(Collected data)
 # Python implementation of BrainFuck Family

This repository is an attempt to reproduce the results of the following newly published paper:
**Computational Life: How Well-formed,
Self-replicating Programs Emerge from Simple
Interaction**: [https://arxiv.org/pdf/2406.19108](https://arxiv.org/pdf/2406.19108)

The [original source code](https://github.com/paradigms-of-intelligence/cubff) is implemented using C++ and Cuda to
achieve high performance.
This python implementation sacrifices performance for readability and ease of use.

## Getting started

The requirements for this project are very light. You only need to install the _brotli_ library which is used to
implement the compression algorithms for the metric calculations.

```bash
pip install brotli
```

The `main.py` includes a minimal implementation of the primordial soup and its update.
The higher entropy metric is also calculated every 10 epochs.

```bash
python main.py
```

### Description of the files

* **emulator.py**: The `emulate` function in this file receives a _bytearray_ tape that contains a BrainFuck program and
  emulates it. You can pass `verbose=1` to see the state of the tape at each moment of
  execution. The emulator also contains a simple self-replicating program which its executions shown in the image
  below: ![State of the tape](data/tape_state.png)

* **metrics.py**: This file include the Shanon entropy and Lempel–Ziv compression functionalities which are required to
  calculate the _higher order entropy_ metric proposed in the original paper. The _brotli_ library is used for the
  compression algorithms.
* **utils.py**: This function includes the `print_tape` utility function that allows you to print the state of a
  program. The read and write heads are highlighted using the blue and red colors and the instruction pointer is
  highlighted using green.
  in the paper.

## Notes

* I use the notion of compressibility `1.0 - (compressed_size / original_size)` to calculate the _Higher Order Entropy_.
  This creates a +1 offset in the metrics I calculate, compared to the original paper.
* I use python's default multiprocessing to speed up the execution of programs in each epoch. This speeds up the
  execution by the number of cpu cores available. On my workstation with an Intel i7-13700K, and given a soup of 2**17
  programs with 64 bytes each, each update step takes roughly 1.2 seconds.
---
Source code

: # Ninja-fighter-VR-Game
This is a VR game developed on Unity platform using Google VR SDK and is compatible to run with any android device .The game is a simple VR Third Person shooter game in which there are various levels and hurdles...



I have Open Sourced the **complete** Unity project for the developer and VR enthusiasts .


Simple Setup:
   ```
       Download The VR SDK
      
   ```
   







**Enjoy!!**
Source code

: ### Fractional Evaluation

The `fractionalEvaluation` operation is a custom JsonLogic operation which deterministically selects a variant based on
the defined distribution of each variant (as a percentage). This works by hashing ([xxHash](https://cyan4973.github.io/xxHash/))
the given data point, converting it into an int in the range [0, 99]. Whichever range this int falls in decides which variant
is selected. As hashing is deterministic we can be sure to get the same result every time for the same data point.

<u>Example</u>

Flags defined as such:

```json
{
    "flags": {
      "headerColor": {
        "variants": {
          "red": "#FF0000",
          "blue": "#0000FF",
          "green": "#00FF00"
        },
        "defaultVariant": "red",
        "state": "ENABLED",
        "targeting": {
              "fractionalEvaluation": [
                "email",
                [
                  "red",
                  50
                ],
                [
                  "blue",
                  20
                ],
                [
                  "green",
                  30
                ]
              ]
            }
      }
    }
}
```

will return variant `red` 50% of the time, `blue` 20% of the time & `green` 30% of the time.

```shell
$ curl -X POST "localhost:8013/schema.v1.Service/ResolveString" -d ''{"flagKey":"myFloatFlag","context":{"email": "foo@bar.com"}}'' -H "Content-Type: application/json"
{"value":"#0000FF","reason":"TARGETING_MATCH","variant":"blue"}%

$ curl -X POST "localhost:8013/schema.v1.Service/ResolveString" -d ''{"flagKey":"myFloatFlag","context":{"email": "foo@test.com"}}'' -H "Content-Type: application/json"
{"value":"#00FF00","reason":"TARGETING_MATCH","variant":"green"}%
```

**WORK INSTRUCTION**
Find "The higher entropy" in the entries above and copy that whole line exactly, then each line after it through the line that contains "programs with 64".

**RESPONSE FOR THIS EXERCISE**
The higher entropy metric is also calculated every 10 epochs.

```bash
python main.py
```

### Description of the files

* **emulator.py**: The `emulate` function in this file receives a _bytearray_ tape that contains a BrainFuck program and
  emulates it. You can pass `verbose=1` to see the state of the tape at each moment of
  execution. The emulator also contains a simple self-replicating program which its executions shown in the image
  below: ![State of the tape](data/tape_state.png)

* **metrics.py**: This file include the Shanon entropy and Lempel–Ziv compression functionalities which are required to
  calculate the _higher order entropy_ metric proposed in the original paper. The _brotli_ library is used for the
  compression algorithms.
* **utils.py**: This function includes the `print_tape` utility function that allows you to print the state of a
  program. The read and write heads are highlighted using the blue and red colors and the instruction pointer is
  highlighted using green.
  in the paper.

## Notes

* I use the notion of compressibility `1.0 - (compressed_size / original_size)` to calculate the _Higher Order Entropy_.
  This creates a +1 offset in the metrics I calculate, compared to the original paper.
* I use python's default multiprocessing to speed up the execution of programs in each epoch. This speeds up the
  execution by the number of cpu cores available. On my workstation with an Intel i7-13700K, and given a soup of 2**17
  programs with 64 bytes each, each update step takes roughly 1.2 seconds.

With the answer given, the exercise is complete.